#### Data to process

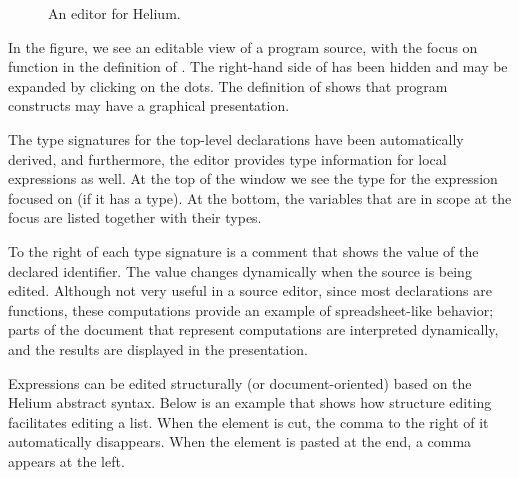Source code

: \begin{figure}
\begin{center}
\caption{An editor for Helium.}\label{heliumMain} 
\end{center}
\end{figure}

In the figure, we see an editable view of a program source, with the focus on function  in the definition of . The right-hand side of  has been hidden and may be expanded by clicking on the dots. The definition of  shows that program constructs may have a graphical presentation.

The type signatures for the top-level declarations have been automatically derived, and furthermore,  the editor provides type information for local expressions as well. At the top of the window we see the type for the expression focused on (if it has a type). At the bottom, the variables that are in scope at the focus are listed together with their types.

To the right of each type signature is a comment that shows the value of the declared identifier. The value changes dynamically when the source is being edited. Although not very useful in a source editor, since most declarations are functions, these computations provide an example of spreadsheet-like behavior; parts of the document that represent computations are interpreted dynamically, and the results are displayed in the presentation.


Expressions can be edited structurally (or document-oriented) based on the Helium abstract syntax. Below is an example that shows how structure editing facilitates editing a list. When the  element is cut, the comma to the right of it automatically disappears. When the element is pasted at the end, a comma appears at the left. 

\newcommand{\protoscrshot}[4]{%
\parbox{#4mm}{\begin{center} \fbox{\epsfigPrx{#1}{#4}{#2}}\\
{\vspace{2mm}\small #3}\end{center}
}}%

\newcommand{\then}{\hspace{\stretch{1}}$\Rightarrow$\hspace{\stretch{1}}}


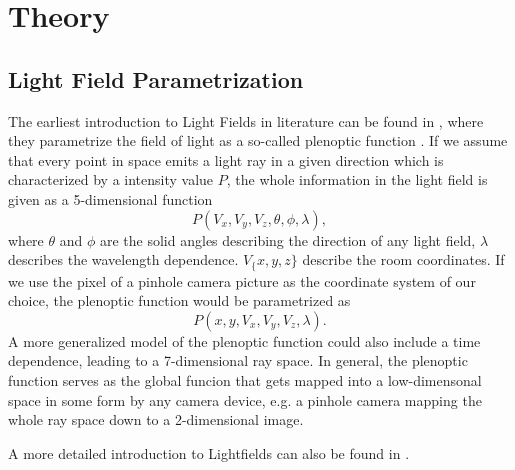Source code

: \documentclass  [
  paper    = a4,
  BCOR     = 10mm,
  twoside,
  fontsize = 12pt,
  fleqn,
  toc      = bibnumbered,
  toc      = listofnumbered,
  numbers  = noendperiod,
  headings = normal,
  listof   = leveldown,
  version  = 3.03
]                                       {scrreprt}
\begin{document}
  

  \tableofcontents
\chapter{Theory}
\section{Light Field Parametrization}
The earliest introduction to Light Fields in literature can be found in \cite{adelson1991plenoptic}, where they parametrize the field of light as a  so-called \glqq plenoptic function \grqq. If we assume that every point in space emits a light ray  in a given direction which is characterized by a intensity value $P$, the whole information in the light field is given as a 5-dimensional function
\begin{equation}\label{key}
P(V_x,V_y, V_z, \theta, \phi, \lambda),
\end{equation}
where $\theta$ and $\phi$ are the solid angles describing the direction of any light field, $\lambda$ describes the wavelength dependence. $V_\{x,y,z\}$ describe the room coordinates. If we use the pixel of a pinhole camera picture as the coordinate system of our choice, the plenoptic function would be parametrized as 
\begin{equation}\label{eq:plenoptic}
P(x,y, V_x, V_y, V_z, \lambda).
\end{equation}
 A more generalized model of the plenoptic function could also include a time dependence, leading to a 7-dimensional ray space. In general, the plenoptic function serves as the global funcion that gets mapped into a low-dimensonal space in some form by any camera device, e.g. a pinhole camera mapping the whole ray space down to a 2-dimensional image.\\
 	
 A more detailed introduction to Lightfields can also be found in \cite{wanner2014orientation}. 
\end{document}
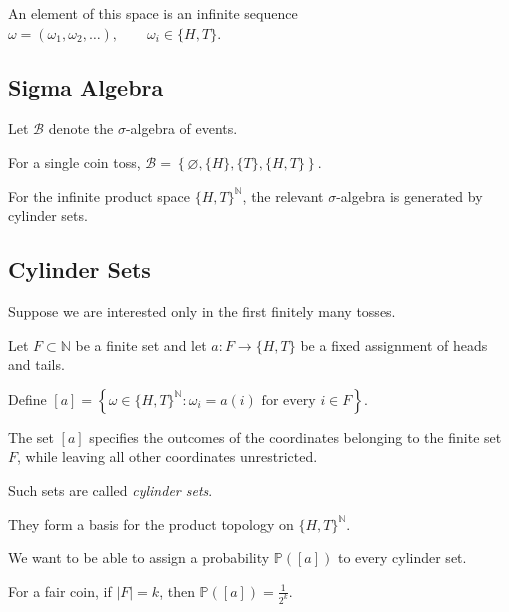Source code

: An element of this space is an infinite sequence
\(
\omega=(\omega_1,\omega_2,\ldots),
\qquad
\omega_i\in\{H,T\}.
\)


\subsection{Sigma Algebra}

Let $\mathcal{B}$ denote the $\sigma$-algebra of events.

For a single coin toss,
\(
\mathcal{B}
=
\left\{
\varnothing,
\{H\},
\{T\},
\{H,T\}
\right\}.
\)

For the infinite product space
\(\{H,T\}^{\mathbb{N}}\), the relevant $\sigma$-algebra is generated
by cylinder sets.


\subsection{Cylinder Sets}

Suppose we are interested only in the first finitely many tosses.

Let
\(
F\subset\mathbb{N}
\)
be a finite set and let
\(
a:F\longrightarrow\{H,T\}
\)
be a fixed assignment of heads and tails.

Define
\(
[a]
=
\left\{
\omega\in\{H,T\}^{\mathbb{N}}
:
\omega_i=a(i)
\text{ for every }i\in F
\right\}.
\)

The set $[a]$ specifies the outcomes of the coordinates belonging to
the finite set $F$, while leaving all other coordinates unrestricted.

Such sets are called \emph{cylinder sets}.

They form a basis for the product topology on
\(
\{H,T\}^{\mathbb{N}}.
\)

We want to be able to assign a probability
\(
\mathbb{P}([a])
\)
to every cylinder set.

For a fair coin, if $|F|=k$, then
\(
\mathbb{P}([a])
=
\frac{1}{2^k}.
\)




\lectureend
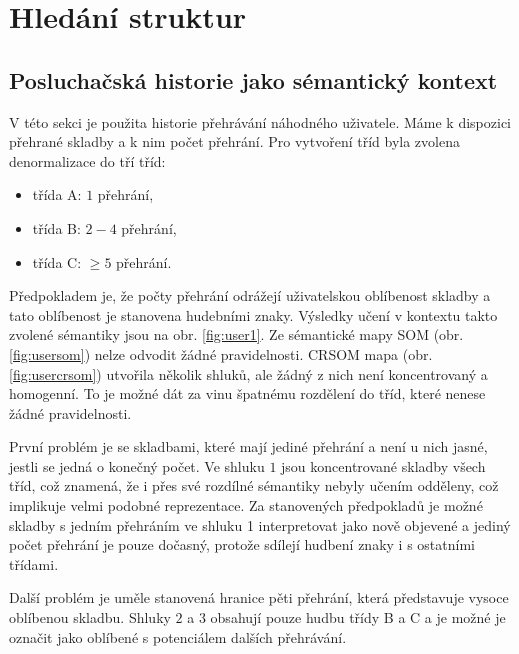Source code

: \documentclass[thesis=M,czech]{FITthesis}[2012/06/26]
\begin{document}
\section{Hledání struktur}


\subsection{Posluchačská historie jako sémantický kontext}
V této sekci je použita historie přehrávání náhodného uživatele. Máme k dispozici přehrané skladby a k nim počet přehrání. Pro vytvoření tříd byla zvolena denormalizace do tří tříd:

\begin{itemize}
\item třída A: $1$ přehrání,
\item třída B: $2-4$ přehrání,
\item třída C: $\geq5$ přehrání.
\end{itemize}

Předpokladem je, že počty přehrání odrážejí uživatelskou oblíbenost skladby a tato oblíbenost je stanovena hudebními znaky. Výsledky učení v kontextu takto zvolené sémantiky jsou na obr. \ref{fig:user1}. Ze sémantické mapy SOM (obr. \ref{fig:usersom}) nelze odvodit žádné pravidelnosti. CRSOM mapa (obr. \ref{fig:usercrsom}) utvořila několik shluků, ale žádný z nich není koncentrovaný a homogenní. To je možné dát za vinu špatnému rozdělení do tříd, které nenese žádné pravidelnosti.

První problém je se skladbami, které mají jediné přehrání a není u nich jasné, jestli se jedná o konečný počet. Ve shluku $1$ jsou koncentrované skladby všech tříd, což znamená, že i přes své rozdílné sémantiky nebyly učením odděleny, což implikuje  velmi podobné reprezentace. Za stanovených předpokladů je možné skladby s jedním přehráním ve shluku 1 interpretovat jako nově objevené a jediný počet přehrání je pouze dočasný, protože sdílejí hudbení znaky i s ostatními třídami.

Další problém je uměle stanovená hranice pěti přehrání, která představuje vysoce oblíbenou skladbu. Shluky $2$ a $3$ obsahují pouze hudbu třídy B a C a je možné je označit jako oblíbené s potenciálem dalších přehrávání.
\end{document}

########

What you have to do: Determine which lines above include the word "label", and report those lines in full.

Written answer:
\caption{An editor for Helium.}\label{heliumMain} 
\begin{equation}\label{key}
\begin{equation}\label{eq:plenoptic}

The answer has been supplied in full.